▶ **Supplied material**:
* * * * * * *

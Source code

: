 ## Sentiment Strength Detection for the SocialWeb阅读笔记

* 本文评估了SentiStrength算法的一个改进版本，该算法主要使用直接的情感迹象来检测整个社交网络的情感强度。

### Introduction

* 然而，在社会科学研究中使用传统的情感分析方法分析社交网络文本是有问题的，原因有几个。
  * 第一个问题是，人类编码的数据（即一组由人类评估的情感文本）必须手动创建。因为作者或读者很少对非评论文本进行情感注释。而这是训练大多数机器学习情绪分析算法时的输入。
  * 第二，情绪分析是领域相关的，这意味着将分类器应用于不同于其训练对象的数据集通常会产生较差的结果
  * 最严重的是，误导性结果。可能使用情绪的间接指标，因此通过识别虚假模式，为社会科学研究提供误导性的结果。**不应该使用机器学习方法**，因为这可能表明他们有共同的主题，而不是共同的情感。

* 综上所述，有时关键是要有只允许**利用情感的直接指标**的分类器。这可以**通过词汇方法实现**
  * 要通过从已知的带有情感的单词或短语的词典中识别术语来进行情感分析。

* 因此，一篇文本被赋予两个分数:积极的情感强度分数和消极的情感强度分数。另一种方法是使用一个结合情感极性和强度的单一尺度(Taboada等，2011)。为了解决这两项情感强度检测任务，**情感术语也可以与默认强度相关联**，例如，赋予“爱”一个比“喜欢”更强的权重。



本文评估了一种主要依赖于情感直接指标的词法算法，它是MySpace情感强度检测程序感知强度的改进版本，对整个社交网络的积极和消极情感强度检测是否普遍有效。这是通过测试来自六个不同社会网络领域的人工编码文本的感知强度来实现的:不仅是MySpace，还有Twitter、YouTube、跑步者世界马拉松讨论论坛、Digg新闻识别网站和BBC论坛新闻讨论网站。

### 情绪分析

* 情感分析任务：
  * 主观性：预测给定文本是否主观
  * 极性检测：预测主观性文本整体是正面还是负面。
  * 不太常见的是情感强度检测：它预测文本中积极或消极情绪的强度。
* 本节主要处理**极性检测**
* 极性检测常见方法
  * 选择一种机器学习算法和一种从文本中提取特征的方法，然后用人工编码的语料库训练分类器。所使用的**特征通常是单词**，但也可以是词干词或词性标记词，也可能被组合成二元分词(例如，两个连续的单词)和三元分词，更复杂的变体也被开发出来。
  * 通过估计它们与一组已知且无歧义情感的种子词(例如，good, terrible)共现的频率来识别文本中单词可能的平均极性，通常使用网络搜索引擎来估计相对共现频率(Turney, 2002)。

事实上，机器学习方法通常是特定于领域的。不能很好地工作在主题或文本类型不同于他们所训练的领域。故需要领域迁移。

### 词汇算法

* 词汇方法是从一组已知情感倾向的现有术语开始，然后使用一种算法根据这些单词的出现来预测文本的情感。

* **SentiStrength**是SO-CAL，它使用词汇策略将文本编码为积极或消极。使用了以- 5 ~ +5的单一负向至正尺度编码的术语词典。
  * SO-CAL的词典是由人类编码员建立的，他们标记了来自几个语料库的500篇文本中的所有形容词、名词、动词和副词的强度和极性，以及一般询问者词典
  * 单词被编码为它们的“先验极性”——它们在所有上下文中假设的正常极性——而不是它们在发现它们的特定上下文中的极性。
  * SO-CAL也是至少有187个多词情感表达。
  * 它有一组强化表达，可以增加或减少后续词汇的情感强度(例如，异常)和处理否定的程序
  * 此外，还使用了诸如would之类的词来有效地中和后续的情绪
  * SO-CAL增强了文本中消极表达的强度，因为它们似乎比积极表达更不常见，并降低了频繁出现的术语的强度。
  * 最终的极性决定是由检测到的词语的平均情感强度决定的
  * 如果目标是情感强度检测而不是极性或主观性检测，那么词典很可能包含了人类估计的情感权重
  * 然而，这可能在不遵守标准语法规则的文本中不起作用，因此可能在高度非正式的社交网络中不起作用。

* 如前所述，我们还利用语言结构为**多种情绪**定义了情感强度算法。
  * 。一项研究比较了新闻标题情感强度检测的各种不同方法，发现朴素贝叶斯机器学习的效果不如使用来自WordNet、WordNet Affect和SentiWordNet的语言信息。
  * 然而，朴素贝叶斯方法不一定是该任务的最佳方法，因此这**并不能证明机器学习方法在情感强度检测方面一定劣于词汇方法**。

* * * * * * *

▶ **Work instruction**: The records must each be output verbatim, with nothing left out.

▶ **Task response**:
Source code

: ## Sentiment Strength Detection for the SocialWeb阅读笔记

* 本文评估了SentiStrength算法的一个改进版本，该算法主要使用直接的情感迹象来检测整个社交网络的情感强度。

### Introduction

* 然而，在社会科学研究中使用传统的情感分析方法分析社交网络文本是有问题的，原因有几个。
  * 第一个问题是，人类编码的数据（即一组由人类评估的情感文本）必须手动创建。因为作者或读者很少对非评论文本进行情感注释。而这是训练大多数机器学习情绪分析算法时的输入。
  * 第二，情绪分析是领域相关的，这意味着将分类器应用于不同于其训练对象的数据集通常会产生较差的结果
  * 最严重的是，误导性结果。可能使用情绪的间接指标，因此通过识别虚假模式，为社会科学研究提供误导性的结果。**不应该使用机器学习方法**，因为这可能表明他们有共同的主题，而不是共同的情感。

* 综上所述，有时关键是要有只允许**利用情感的直接指标**的分类器。这可以**通过词汇方法实现**
  * 要通过从已知的带有情感的单词或短语的词典中识别术语来进行情感分析。

* 因此，一篇文本被赋予两个分数:积极的情感强度分数和消极的情感强度分数。另一种方法是使用一个结合情感极性和强度的单一尺度(Taboada等，2011)。为了解决这两项情感强度检测任务，**情感术语也可以与默认强度相关联**，例如，赋予“爱”一个比“喜欢”更强的权重。



本文评估了一种主要依赖于情感直接指标的词法算法，它是MySpace情感强度检测程序感知强度的改进版本，对整个社交网络的积极和消极情感强度检测是否普遍有效。这是通过测试来自六个不同社会网络领域的人工编码文本的感知强度来实现的:不仅是MySpace，还有Twitter、YouTube、跑步者世界马拉松讨论论坛、Digg新闻识别网站和BBC论坛新闻讨论网站。

### 情绪分析

* 情感分析任务：
  * 主观性：预测给定文本是否主观
  * 极性检测：预测主观性文本整体是正面还是负面。
  * 不太常见的是情感强度检测：它预测文本中积极或消极情绪的强度。
* 本节主要处理**极性检测**
* 极性检测常见方法
  * 选择一种机器学习算法和一种从文本中提取特征的方法，然后用人工编码的语料库训练分类器。所使用的**特征通常是单词**，但也可以是词干词或词性标记词，也可能被组合成二元分词(例如，两个连续的单词)和三元分词，更复杂的变体也被开发出来。
  * 通过估计它们与一组已知且无歧义情感的种子词(例如，good, terrible)共现的频率来识别文本中单词可能的平均极性，通常使用网络搜索引擎来估计相对共现频率(Turney, 2002)。

事实上，机器学习方法通常是特定于领域的。不能很好地工作在主题或文本类型不同于他们所训练的领域。故需要领域迁移。

### 词汇算法

* 词汇方法是从一组已知情感倾向的现有术语开始，然后使用一种算法根据这些单词的出现来预测文本的情感。

* **SentiStrength**是SO-CAL，它使用词汇策略将文本编码为积极或消极。使用了以- 5 ~ +5的单一负向至正尺度编码的术语词典。
  * SO-CAL的词典是由人类编码员建立的，他们标记了来自几个语料库的500篇文本中的所有形容词、名词、动词和副词的强度和极性，以及一般询问者词典
  * 单词被编码为它们的“先验极性”——它们在所有上下文中假设的正常极性——而不是它们在发现它们的特定上下文中的极性。
  * SO-CAL也是至少有187个多词情感表达。
  * 它有一组强化表达，可以增加或减少后续词汇的情感强度(例如，异常)和处理否定的程序
  * 此外，还使用了诸如would之类的词来有效地中和后续的情绪
  * SO-CAL增强了文本中消极表达的强度，因为它们似乎比积极表达更不常见，并降低了频繁出现的术语的强度。
  * 最终的极性决定是由检测到的词语的平均情感强度决定的
  * 如果目标是情感强度检测而不是极性或主观性检测，那么词典很可能包含了人类估计的情感权重
  * 然而，这可能在不遵守标准语法规则的文本中不起作用，因此可能在高度非正式的社交网络中不起作用。

* 如前所述，我们还利用语言结构为**多种情绪**定义了情感强度算法。
  * 。一项研究比较了新闻标题情感强度检测的各种不同方法，发现朴素贝叶斯机器学习的效果不如使用来自WordNet、WordNet Affect和SentiWordNet的语言信息。
  * 然而，朴素贝叶斯方法不一定是该任务的最佳方法，因此这**并不能证明机器学习方法在情感强度检测方面一定劣于词汇方法**。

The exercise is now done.